The first command specifies that you’d like to divide the plotting area into 3 rows and 1 column of plots (to return to the default setting of plotting one at a time, use par(mfrow = c(1, 1))). The breaks argument specifies the number of bins used in constructing the histogram. The xlim argument specifies the range of the x-axis of the histogram, and by setting it equal to xlimits for each histogram, we ensure that all three histograms will be plotted with the same limits on the x-axis.

  1. When the sample size is larger, what happens to the center? What about the spread?

(Alexander Ng’s Response) When the sample size is bigger, then the center is unchanged but the spread decreases accordingly to the law:

\[ SE = \frac{\sigma}{\sqrt{n} } \] where \(\sigma\) is the population standard deviation.

On your own

So far, we have only focused on estimating the mean living area in homes in Ames.
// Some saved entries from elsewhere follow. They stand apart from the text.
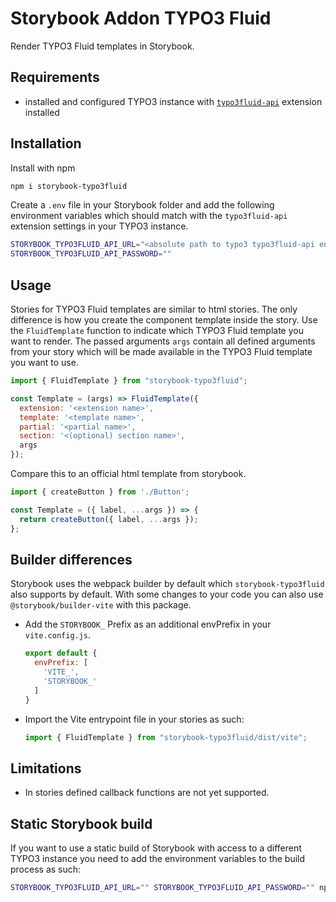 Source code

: # Storybook Addon TYPO3 Fluid

Render TYPO3 Fluid templates in Storybook.

## Requirements

- installed and configured TYPO3 instance with [`typo3fluid-api`](https://github.com/philip-hartmann/typo3fluid-api) extension installed

## Installation

Install with npm

```sh
npm i storybook-typo3fluid
```

Create a `.env` file in your Storybook folder and add the following environment variables which should match with the `typo3fluid-api` extension settings in your TYPO3 instance.

```sh
STORYBOOK_TYPO3FLUID_API_URL="<absolute path to typo3 typo3fluid-api endpoint>"
STORYBOOK_TYPO3FLUID_API_PASSWORD=""
```

## Usage

Stories for TYPO3 Fluid templates are similar to html stories. The only difference is how you create the component template inside the story. Use the `FluidTemplate` function to indicate which TYPO3 Fluid template you want to render. The passed arguments `args` contain all defined arguments from your story which will be made available in the TYPO3 Fluid template you want to use.

```js
import { FluidTemplate } from "storybook-typo3fluid";

const Template = (args) => FluidTemplate({
  extension: '<extension name>',
  template: '<template name>',
  partial: '<partial name>',
  section: '<(optional) section name>',
  args
});
```

Compare this to an official html template from storybook.

```js
import { createButton } from './Button';

const Template = ({ label, ...args }) => {
  return createButton({ label, ...args });
};
```

## Builder differences

Storybook uses the webpack builder by default which `storybook-typo3fluid` also supports by default. With some changes to your code you can also use `@storybook/builder-vite` with this package.

- Add the `STORYBOOK_` Prefix as an additional envPrefix in your `vite.config.js`.

  ```js
  export default {
    envPrefix: [
      'VITE_',
      'STORYBOOK_'
    ]
  }
  ```

- Import the Vite entrypoint file in your stories as such:

  ```js
  import { FluidTemplate } from "storybook-typo3fluid/dist/vite";
  ```

## Limitations

- In stories defined callback functions are not yet supported.

## Static Storybook build

If you want to use a static build of Storybook with access to a different TYPO3 instance you need to add the environment variables to the build process as such:

```sh
STORYBOOK_TYPO3FLUID_API_URL="" STORYBOOK_TYPO3FLUID_API_PASSWORD="" npm run build-storybook
```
Now you’ll try to estimate the mean home price.

(Alexander Ng’s RESPONSE to all 3 parts)

The best estimate of the population mean price from the random sample below is $175,566.90 for a house in Ames as shown below.

sample_means50_px = sample(price, 50)
mean(sample_means50_px)
## [1] 157579.5

The next code chunk estimates the sampling distribution of prices based on samples of size 50. The mean of the sampling distribution is 180863.50. The shape of the sampling distribution is normal. We guess that mean home price is 180863.50 on that basis.
Below we see the sampling distribution has standard deviation 11225.53.

sample_means50 = rep(NA, 5000)

for(j in 1:5000){
  
  sample_means50[j] = mean( sample( price, 50  ) )
}

hist(sample_means50 , breaks=20)

mean(sample_means50)
## [1] 180823.9
sd(sample_means50)
## [1] 11210.49

The actual population mean of housing price is 180796.10 as shown below.
The sampling distribution mean is very close to the population mean.

mean(price)
## [1] 180796.1

The next code chunk uses a sample size of 150 to produce a sampling distribution. The shape of this newer sampling distribution is also normal. The mean of the sampling distribution is 180656.50. We use this as the estimate of the population mean house price. The standard deviation is 6397.30. The shape of the distribution is normal.

The sampling distribution with sample size 50 has a larger spread (i.e. large standard deviation) than with the sample size 150.

sample_means150 = rep(NA, 5000)

for(j in 1:5000){
  
  sample_means150[j] = mean( sample( price, 150  ) )
}

hist(sample_means150 , breaks=20)

mean(sample_means150)
## [1] 180641.8
sd(sample_means150)
## [1] 6339.711

We know that the sampling distributions have a standard deviation equal to:

\[ SE_{150} = \frac{\sigma}{\sqrt{150}} = \frac{1}{\sqrt{3}} \frac{\sigma}{\sqrt{50}} = \frac{1}{\sqrt{3}}SE_{50} \] \[ \frac{SE_{150}}{SE_{50}} = \frac{1}{\sqrt{3}} \approx 0.577 \]

The ratio of standard errors of the two distributions should be around 0.577. This is validated empirically by the actual data.

sd(sample_means150) / sd( sample_means50)
## [1] 0.565516
1/sqrt(3)
## [1] 0.5773503

Of the two above distributions, distribution of part 3 has a smaller spread. We prefer a distribution with a narrower spread since it has a higher confidence of estimating the true population mean.